CG: I always try to make sure that i not repeat talking-points which most often only serve to fuel media debates and short-lived verbal declarations. For my part, I try to think of things more broadly – the question of tensions of identity – by going back to basics: multiculturalism and immigration. The first thing we can get into is the regulation of migratory flows, because there are problems of integration and therefore also of Islam.

We have destroyed the models of assimilation and integration, on the one hand, because the elites have abandoned them, but also because of the downgrading of popular, common categories which are no longer cultural references for new immigrants. Indeed, the latter did not assimilate by discovering the values ​​of the Enlightenment or by reading Molière, but by wanting to resemble their neighbors, workers or employees from working-class backgrounds. Because these people were economically integrated, culturally respected and were referents to the world above.

However, this desire for resemblance disappeared in the 1980s and 1990s. And today no immigrant wants to identify with popular categories labeled as “deplorable.” In this context, newcomers have no reason to abandon their culture and values. And when they are in the majority in certain regions, it is ultimately their culture that prevails.

I think it is important to remember that the demand for immigration regulation does not come only from “little white people” (an absolute trap expression which aims to marginalize modest backgrounds), but from the vast majority of the population and immigrants themselves – we can clearly see it in Seine-Saint-Denis.

It therefore seems to me that the real fight about this issue is about managing and regulating migratory flows. This is where the real work lies, if we want to stay in the real world and really act.

LN: You explain on several occasions that the progressive ideology is just another way to serve the market – that its function is to “consecrate the advent of an unequal model and is destructive of the common good.” How has this come about?

CG: Jean-Claude Michéa has clearly shown the alliance between economic liberalism and cultural liberalism, between right-wing liberals and left-wing liberals, to impose market logic everywhere. Thus, progressive ideology shattered the middle and popular classes.

For the first time, the world on top does not assume its dominant class position – it needs to dress its class struggle in positive ideals, such as, anti-racism or ecologism, which are just so many means by which to impose its preeminence by giving itself, in addition, a moral value – who will be for racism or pollution? Which allows the dominant class to annihilate its opponents by accusing them of these evils.
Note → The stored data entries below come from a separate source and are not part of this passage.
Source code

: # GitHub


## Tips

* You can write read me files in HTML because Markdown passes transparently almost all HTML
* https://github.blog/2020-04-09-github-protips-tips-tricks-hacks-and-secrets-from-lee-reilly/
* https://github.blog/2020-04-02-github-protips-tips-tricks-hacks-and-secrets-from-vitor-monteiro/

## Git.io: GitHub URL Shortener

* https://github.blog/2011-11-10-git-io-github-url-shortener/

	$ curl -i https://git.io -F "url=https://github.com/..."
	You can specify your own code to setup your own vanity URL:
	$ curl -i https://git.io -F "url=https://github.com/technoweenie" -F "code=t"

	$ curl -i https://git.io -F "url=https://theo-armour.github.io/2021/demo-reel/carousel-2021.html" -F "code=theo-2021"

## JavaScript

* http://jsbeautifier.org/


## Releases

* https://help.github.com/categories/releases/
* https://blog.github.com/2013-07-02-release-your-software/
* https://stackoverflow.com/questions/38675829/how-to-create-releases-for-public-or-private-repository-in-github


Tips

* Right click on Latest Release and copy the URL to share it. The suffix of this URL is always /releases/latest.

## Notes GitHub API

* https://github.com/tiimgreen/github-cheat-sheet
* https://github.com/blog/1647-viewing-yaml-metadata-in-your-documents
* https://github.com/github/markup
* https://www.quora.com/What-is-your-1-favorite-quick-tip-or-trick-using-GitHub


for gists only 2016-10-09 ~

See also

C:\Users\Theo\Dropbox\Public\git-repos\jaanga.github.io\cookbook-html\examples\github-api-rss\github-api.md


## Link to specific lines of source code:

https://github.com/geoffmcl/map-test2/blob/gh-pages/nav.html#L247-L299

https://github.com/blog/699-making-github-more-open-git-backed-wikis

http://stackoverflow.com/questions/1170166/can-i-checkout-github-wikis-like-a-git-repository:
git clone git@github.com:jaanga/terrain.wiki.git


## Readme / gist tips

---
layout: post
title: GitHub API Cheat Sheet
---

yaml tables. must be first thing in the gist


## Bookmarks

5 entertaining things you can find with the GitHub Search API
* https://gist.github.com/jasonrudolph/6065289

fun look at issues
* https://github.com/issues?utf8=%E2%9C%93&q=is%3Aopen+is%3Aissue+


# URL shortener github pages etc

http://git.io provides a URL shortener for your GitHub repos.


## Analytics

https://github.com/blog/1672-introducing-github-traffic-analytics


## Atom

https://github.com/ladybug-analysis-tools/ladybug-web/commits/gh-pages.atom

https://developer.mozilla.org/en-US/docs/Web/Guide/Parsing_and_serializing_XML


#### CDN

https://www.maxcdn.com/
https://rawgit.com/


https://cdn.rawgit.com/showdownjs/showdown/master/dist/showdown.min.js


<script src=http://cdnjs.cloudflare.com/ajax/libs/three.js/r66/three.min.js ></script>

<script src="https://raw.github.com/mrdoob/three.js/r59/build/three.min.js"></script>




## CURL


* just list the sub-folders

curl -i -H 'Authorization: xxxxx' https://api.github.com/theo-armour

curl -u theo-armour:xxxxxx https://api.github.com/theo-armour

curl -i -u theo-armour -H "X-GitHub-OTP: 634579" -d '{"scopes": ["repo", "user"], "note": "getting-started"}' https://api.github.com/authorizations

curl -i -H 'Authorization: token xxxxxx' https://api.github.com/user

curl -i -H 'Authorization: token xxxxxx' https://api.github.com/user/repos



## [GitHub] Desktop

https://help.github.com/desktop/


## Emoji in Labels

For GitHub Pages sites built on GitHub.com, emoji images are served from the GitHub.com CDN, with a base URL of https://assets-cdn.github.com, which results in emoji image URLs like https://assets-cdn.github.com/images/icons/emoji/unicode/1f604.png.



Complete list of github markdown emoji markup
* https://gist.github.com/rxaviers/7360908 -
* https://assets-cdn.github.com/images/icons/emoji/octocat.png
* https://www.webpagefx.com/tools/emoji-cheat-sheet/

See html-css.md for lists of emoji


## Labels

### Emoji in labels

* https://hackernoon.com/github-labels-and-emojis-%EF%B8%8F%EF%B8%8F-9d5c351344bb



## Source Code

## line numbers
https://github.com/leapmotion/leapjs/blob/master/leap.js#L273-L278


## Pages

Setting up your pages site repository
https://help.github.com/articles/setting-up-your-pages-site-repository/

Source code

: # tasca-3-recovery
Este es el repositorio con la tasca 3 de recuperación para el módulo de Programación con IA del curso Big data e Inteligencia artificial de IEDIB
LN: How do you see the future?

CG: Thanks to ordinary people, a renaissance has taken place that will translate politically and culturally. The main themes of ordinary people are in fact very predominant: employment, re-industrialisation, borders and immigration control – this cannot fail to change, even if the political offer is now facing a blockage – but it can go very fast like in Great Britain.

This movement will not stop. Our old model is exhausted. Symbolically, it is interesting to see that 80% of Parisian executives want to leave the capital and no longer support the lifestyle that was designed for them, hyper-concentration, hypermobility, being uprooted

A political and economic system cannot endure, if it does not benefit the greatest number. Either our elites will refuse to see this and switch to a form of soft totalitarianism – or the demands of ordinary people are going to be finally taken into account.

LN: Thank you, Monsieur Guilluy.

The featured image shows, “The New Bonnet,” by Francis William Edmonds, painted in 1858.